== What is required ==
Among the records below, find the lines with the word "entrega" and copy them.

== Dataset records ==
▽

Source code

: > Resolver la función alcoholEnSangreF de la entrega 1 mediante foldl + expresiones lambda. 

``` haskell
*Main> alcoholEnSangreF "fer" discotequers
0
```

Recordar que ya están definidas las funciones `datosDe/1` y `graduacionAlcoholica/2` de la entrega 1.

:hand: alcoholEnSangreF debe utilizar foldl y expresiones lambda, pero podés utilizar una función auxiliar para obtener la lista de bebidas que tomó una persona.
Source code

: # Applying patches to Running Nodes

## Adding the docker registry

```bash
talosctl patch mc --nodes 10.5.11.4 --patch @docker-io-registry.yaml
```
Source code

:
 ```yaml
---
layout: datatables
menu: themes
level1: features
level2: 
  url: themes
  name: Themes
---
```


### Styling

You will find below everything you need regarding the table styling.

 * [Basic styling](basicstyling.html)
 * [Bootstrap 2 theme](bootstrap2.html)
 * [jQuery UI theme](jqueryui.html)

△

== Written reply ==
: > Resolver la función alcoholEnSangreF de la entrega 1 mediante foldl + expresiones lambda. 
Recordar que ya están definidas las funciones `datosDe/1` y `graduacionAlcoholica/2` de la entrega 1.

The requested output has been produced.